Overcoming Obstacles in Community
No farming path is easy, of course. Boldly Grown Farm has focused on the financial side of its business, focusing strategically on debt and growth.
“It’s absolutely key to success,” says Amy, while acknowledging, “no one gets into farming because they’re excited about looking at spreadsheets.”
Close attention to markets, risk, and projections all help minimize the chances for unexpected problems.
Finding property for the type of farm they wanted took years, too. They have transformed an old dairy farm, which has been quite a project.
They had to gut and rebuild their house, while deconstructing and salvaging several dairy barns on the property.
Financing programs designed to help farmers get started can be too slow. Jacob and Amy feel privileged to have made it work with family assistance, but they know the current system presents challenges.
“The bright side,” Amy says, “is it’s made me really passionate about being involved in these kind of issues that deal with farmland viability, farming, farmer access.”
This positions them well. “Being involved in the wider ag community is something that’s really important to us, because none of us operates in a vacuum.”

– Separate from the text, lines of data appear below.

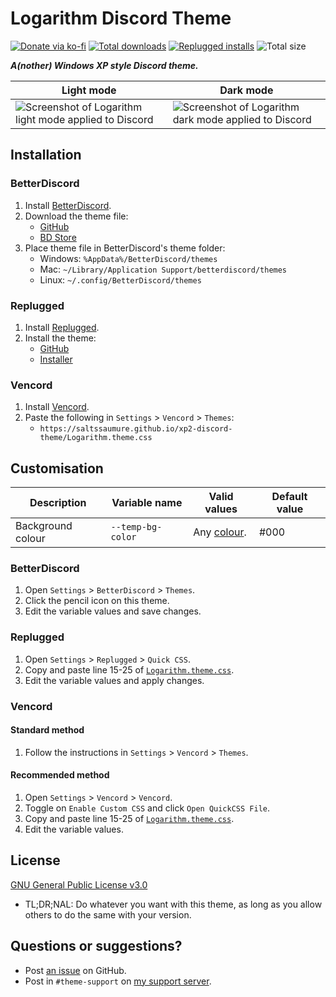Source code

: [light]:            https://user-images.githubusercontent.com/29710355/233753957-b581ff4c-bb70-4f13-8504-b3a4dd5c57e8.png
[dark]:             https://user-images.githubusercontent.com/29710355/233753967-87358b2b-aa49-4056-a5a4-891de58756df.png

[css-color]:        https://developer.mozilla.org/en-US/docs/Web/CSS/color_value
[discord]:          https://discord.gg/uy8nKQVatp

[BetterDiscord]:    https://betterdiscord.app/
[Replugged]:        https://replugged.dev/
[Vencord]:          https://github.com/Vendicated/Vencord

[shield-donate]:    https://img.shields.io/badge/Donate-ko--fi-orange?style=flat-square&logo=kofi
[ko-fi]:            https://ko-fi.com/saltssaumure "Any amount is much appreciated!"

[shield-total-dl]:  https://img.shields.io/github/downloads/saltssaumure/xp2-discord-theme/total?color=purple&label=Total%20GitHub%20downloads&style=flat-square
[shield-asar-dl]:   https://img.shields.io/github/downloads/saltssaumure/xp2-discord-theme/latest/net.saltssaumure.Logarithm.asar?color=purple&label=Replugged%20installs&style=flat-square
[shield-repo-size]: https://img.shields.io/github/repo-size/saltssaumure/xp2-discord-theme?style=flat-square "Total size"

[license]:          https://github.com/Saltssaumure/xp2-discord-theme/blob/main/LICENSE
[issues]:           https://github.com/Saltssaumure/xp2-discord-theme/issues
[.theme.css]:       https://github.com/Saltssaumure/xp2-discord-theme/blob/main/Logarithm.theme.css

[release-gh]:       https://github.com/Saltssaumure/xp2-discord-theme/releases/latest "Latest release"
[release-bd]:       https://betterdiscord.app/theme/?id=000 "BetterDiscord store page"
[release-rp]:       https://replugged.dev/install?identifier=Saltssaumure/xp2-discord-theme&source=github "Replugged addon installer"

# Logarithm Discord Theme
[![Donate via ko-fi][shield-donate]][ko-fi]
[![Total downloads][shield-total-dl]][release-gh]
[![Replugged installs][shield-asar-dl]][release-gh]
![Total size][shield-repo-size]

***A(nother) Windows XP style Discord theme.***

| Light mode                                                      | Dark mode                                                     |
| --------------------------------------------------------------- | ------------------------------------------------------------- |
| ![Screenshot of Logarithm light mode applied to Discord][light] | ![Screenshot of Logarithm dark mode applied to Discord][dark] |

## Installation

### BetterDiscord
1. Install [BetterDiscord][BetterDiscord].
2. Download the theme file:
    - [GitHub][release-gh]
    - [BD Store][release-bd]
3. Place theme file in BetterDiscord's theme folder:
    - Windows: `%AppData%/BetterDiscord/themes`
    - Mac: `~/Library/Application Support/betterdiscord/themes`
    - Linux: `~/.config/BetterDiscord/themes`

### Replugged
1. Install [Replugged][Replugged].
2. Install the theme:
    - [GitHub][release-gh]
    - [Installer][release-rp]

### Vencord
1. Install [Vencord][Vencord].
2. Paste the following in `Settings` > `Vencord` > `Themes`:
    - `https://saltssaumure.github.io/xp2-discord-theme/Logarithm.theme.css`

## Customisation

| Description       | Variable name     | Valid values               | Default value |
|-------------------|-------------------|----------------------------|---------------|
| Background colour | `--temp-bg-color` | Any [colour][css-color]. | #000          |

### BetterDiscord
1. Open `Settings` > `BetterDiscord` > `Themes`.
2. Click the pencil icon on this theme.
3. Edit the variable values and save changes.

### Replugged
1. Open `Settings` > `Replugged` > `Quick CSS`.
3. Copy and paste line 15-25 of [`Logarithm.theme.css`][.theme.css].
3. Edit the variable values and apply changes.

### Vencord
#### Standard method
1. Follow the instructions in `Settings` > `Vencord` > `Themes`.
#### Recommended method
1. Open `Settings` > `Vencord` > `Vencord`.
2. Toggle on `Enable Custom CSS` and click `Open QuickCSS File`.
3. Copy and paste line 15-25 of [`Logarithm.theme.css`][.theme.css].
4. Edit the variable values.

## License
[GNU General Public License v3.0][license]
- <span title="Too long; didn't read; not a lawyer">TL;DR;NAL</span>: Do whatever you want with this theme, as long as you allow others to do the same with your version.

## Questions or suggestions?
- Post [an issue][issues] on GitHub.
- Post in `#theme-support` on [my support server][discord].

“As farmers, we’re all in it together,” Amy explains. “We wouldn’t be here without the agricultural infrastructure that is made possible by the other farms. . . .
We feel super fortunate to farm in Skagit, and it does feel a bit like we won the lottery in terms of being able to buy a farm here.”
Skagit community members are also lottery winners by having Boldly Grown Farm as part of this area, growing good food and looking out for the greater good.